──────── Data for this task

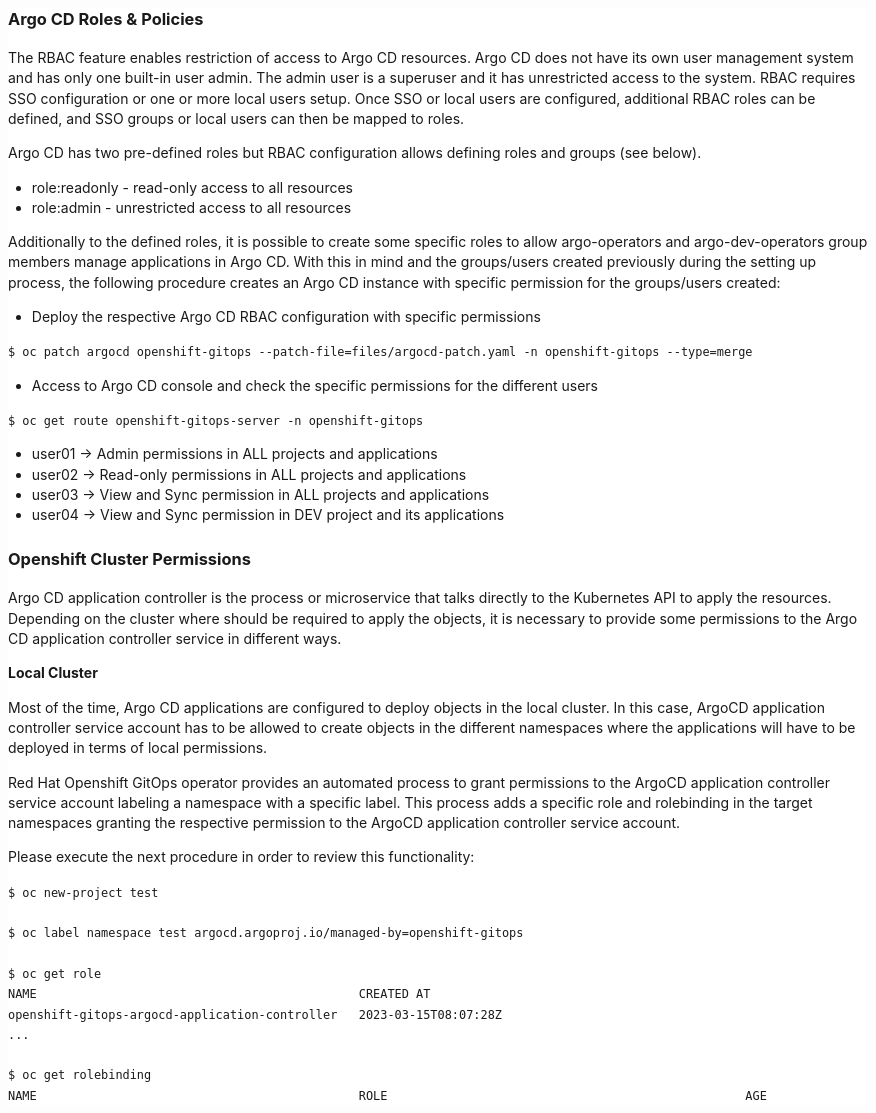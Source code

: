 ### Argo CD Roles & Policies

The RBAC feature enables restriction of access to Argo CD resources. Argo CD does not have its own user management system and has only one built-in user admin. The admin user is a superuser and it has unrestricted access to the system. RBAC requires SSO configuration or one or more local users setup. Once SSO or local users are configured, additional RBAC roles can be defined, and SSO groups or local users can then be mapped to roles.

Argo CD has two pre-defined roles but RBAC configuration allows defining roles and groups (see below).

- role:readonly - read-only access to all resources
- role:admin - unrestricted access to all resources

Additionally to the defined roles, it is possible to create some specific roles to allow argo-operators and argo-dev-operators group members manage applications in Argo CD. With this in mind and the groups/users created previously during the setting up process, the following procedure creates an Argo CD instance with specific permission for the groups/users created:

- Deploy the respective Argo CD RBAC configuration with specific permissions

```$bash
$ oc patch argocd openshift-gitops --patch-file=files/argocd-patch.yaml -n openshift-gitops --type=merge
```

- Access to Argo CD console and check the specific permissions for the different users

```$bash
$ oc get route openshift-gitops-server -n openshift-gitops
```

* user01 -> Admin permissions in ALL projects and applications
* user02 -> Read-only permissions in ALL projects and applications
* user03 -> View and Sync permission in ALL projects and applications
* user04 -> View and Sync permission in DEV project and its applications

### Openshift Cluster Permissions

Argo CD application controller is the process or microservice that talks directly to the Kubernetes API to apply the resources. Depending on the cluster where should be required to apply the objects, it is necessary to provide some permissions to the Argo CD application controller service in different ways.

**Local Cluster**

Most of the time, Argo CD applications are configured to deploy objects in the local cluster. In this case, ArgoCD application controller service account has to be allowed to create objects in the different namespaces where the applications will have to be deployed in terms of local permissions.

Red Hat Openshift GitOps operator provides an automated process to grant permissions to the ArgoCD application controller service account labeling a namespace with a specific label. This process adds a specific role and rolebinding in the target namespaces granting the respective permission to the ArgoCD application controller service account.

Please execute the next procedure in order to review this functionality:

```$bash
$ oc new-project test

$ oc label namespace test argocd.argoproj.io/managed-by=openshift-gitops

$ oc get role
NAME                                             CREATED AT
openshift-gitops-argocd-application-controller   2023-03-15T08:07:28Z
...

$ oc get rolebinding
NAME                                             ROLE                                                  AGE
```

────────────────

Required action: Retype the entries above exactly, starting at their first line and ending with the line that holds "- role:admin - unrestricted"; pictures stay out.

Reply to the task:
Source code

: ### Argo CD Roles & Policies

The RBAC feature enables restriction of access to Argo CD resources. Argo CD does not have its own user management system and has only one built-in user admin. The admin user is a superuser and it has unrestricted access to the system. RBAC requires SSO configuration or one or more local users setup. Once SSO or local users are configured, additional RBAC roles can be defined, and SSO groups or local users can then be mapped to roles.

Argo CD has two pre-defined roles but RBAC configuration allows defining roles and groups (see below).

- role:readonly - read-only access to all resources
- role:admin - unrestricted access to all resources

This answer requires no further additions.